I am 5'1" and currently weigh 120 lbs. But I wear a size 2 to 4 petite in clothing. Most people who look my size weigh appx. 95 to 105 lbs.
 
Excellent point about the scale, Amy! But, muscle is more dense than fat. Pound for pound, a pound of fat weighs the same as a pound of muscle, but fat takes up more room than it's muscle counterpart. In other words, you can pack more muscle into the same space as you packed in fat, and it would "weigh more", because there would be more of it, but in that space instead of fat you now have muscle. The more muscle you have, the higher your metabolism, because muscle burns calories even while you're at rest, just to stay alive. Fat does not. I'm a believer you need both weight training and cardio to stay in shape. I don't feel very overweight people or those who led sedentary lives should do a lot of cardio at first because they are more likely to injure themselves and then stop working out. A good solid combination of weights and cardio can work for almost everyone. I say "almost" because we are all unique, and we all have our likes and dislikes, and it's important to find the combo that works best for your body, your lifestyle, and your likes. If you don't like your workout routine, you won't stick with it. That is KEY. It's supposed to be a LIFESTYLE change, not a quick fix, or a lose 20 pounds then backoff kind of thing. I'm not accusing anyone here or saying that's what the original poster said. I'm simply trying to state my beliefs.

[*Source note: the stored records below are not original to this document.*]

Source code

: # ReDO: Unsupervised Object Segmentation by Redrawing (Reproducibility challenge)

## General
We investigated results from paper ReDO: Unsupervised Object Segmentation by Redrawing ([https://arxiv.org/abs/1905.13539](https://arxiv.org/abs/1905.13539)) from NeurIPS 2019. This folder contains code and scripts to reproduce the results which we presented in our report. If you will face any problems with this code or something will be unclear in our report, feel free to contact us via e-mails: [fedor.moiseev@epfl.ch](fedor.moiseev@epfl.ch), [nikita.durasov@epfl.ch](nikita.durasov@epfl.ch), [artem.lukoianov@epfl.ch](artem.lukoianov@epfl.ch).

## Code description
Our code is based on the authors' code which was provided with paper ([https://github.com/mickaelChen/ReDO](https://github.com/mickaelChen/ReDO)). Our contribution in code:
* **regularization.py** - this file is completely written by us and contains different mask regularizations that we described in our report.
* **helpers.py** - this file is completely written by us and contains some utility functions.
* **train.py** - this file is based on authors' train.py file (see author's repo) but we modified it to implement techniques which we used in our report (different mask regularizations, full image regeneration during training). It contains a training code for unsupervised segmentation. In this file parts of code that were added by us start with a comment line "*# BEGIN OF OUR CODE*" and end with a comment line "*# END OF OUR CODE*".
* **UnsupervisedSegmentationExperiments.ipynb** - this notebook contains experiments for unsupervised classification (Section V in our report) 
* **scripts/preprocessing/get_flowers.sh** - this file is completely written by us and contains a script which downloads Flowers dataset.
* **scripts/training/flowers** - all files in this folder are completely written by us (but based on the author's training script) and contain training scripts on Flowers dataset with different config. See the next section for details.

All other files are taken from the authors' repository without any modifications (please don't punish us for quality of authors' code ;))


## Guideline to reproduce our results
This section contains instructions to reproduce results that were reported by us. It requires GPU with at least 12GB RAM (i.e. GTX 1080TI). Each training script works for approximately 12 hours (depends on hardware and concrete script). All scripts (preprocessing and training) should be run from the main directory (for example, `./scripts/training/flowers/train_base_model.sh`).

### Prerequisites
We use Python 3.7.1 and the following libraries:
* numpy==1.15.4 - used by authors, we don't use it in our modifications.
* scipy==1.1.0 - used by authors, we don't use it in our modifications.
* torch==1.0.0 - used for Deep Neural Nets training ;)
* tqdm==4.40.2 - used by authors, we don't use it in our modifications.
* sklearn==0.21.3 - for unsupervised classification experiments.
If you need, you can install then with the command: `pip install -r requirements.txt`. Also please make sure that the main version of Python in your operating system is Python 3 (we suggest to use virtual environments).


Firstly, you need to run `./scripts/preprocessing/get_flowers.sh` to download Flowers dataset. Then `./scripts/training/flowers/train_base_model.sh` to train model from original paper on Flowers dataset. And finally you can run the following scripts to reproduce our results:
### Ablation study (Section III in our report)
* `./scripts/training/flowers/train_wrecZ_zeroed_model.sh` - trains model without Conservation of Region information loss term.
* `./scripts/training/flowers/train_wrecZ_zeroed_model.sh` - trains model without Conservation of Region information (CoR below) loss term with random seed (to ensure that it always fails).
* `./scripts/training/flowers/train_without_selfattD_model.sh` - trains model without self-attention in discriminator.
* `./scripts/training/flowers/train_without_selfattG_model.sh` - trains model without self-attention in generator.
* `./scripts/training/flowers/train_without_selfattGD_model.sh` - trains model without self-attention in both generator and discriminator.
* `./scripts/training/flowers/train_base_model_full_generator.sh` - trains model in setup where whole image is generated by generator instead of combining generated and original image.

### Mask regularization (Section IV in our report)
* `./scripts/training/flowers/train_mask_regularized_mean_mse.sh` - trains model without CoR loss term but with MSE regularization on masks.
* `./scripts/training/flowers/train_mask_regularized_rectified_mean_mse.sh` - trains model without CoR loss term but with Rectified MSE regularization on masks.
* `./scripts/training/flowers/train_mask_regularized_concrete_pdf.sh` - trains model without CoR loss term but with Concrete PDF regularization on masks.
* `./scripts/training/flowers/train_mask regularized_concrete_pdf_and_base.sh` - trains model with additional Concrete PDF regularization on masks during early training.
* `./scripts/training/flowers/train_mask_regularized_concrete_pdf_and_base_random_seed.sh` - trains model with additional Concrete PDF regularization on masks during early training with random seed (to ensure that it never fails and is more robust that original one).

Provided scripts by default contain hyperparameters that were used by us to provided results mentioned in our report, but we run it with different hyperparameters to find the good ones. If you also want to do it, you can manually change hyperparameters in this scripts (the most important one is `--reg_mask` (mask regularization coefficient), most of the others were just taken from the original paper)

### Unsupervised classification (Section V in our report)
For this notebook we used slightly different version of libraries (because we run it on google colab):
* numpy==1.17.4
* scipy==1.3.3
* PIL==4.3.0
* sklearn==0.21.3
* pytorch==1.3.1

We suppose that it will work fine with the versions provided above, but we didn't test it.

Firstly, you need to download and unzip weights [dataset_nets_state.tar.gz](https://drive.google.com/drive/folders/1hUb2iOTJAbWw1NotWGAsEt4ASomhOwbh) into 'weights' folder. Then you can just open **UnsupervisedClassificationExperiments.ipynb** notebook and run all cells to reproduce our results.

I also ignore my scale. I lost about 60 pounds and six whole sizes on Weight Watchers and a combination of my old Firm tapes then Cathe exclusively. The key for me was weight lifting. I still lift more than I do cardio, and it keeps me in the same size. It's been over six months since I made my WW goal, and I have no idea what I weigh, but the same size clothes still fit great, and I feel fantastic! I stay with Cathe and a few of my old favorite Firms, for the very simple reason they work, and I love them! I was doing Tracie Long's three new tapes for a while, but they quickly became boring. I won't be ordering the new ones made on the battleship unless I start reading things I think will challenge me. Interestingly, I also was a few pounds above a "healthy" BMI when I made my WW goal, but my size was the same as I wore in college when I weighed significantly less on the scale. It was the muscle!! Go figure - LOL!!

Hope this helps!!

Carol
:)
 
Thanks for all the great posts! I did a full week of cardio last week, and although I was busting my butt, I felt incomplete with no weights in ther (plus I just got Maximum Intensity Strength which I'm dying to try!). So, I think I'll try 4 cardios, 1 circuit, and 1 only weight days per week (just doing 6 days per week will be change enough for me right now!). I'll let you know how it goes, and thanks especially for your comments regarding weight and BMI. I wish assessing body fat level was used more often as a measure of fitness...
 
The scale is useless practically as a tool for weight loss and fat loss measurement.

Since getting back into Cathe and running more consistently the last couple of months, I have gained 5 # on the scale, but my clothes are EVER so much looser! I have probably lost a size and a half or so.

And a few years ago, when I'd been fastidious about running/weight lifting, I weighed far more than I looked:

1980--weight 105#--size 8 (tight)
1997--weight 115#--size 4-6 and loose and comfortable.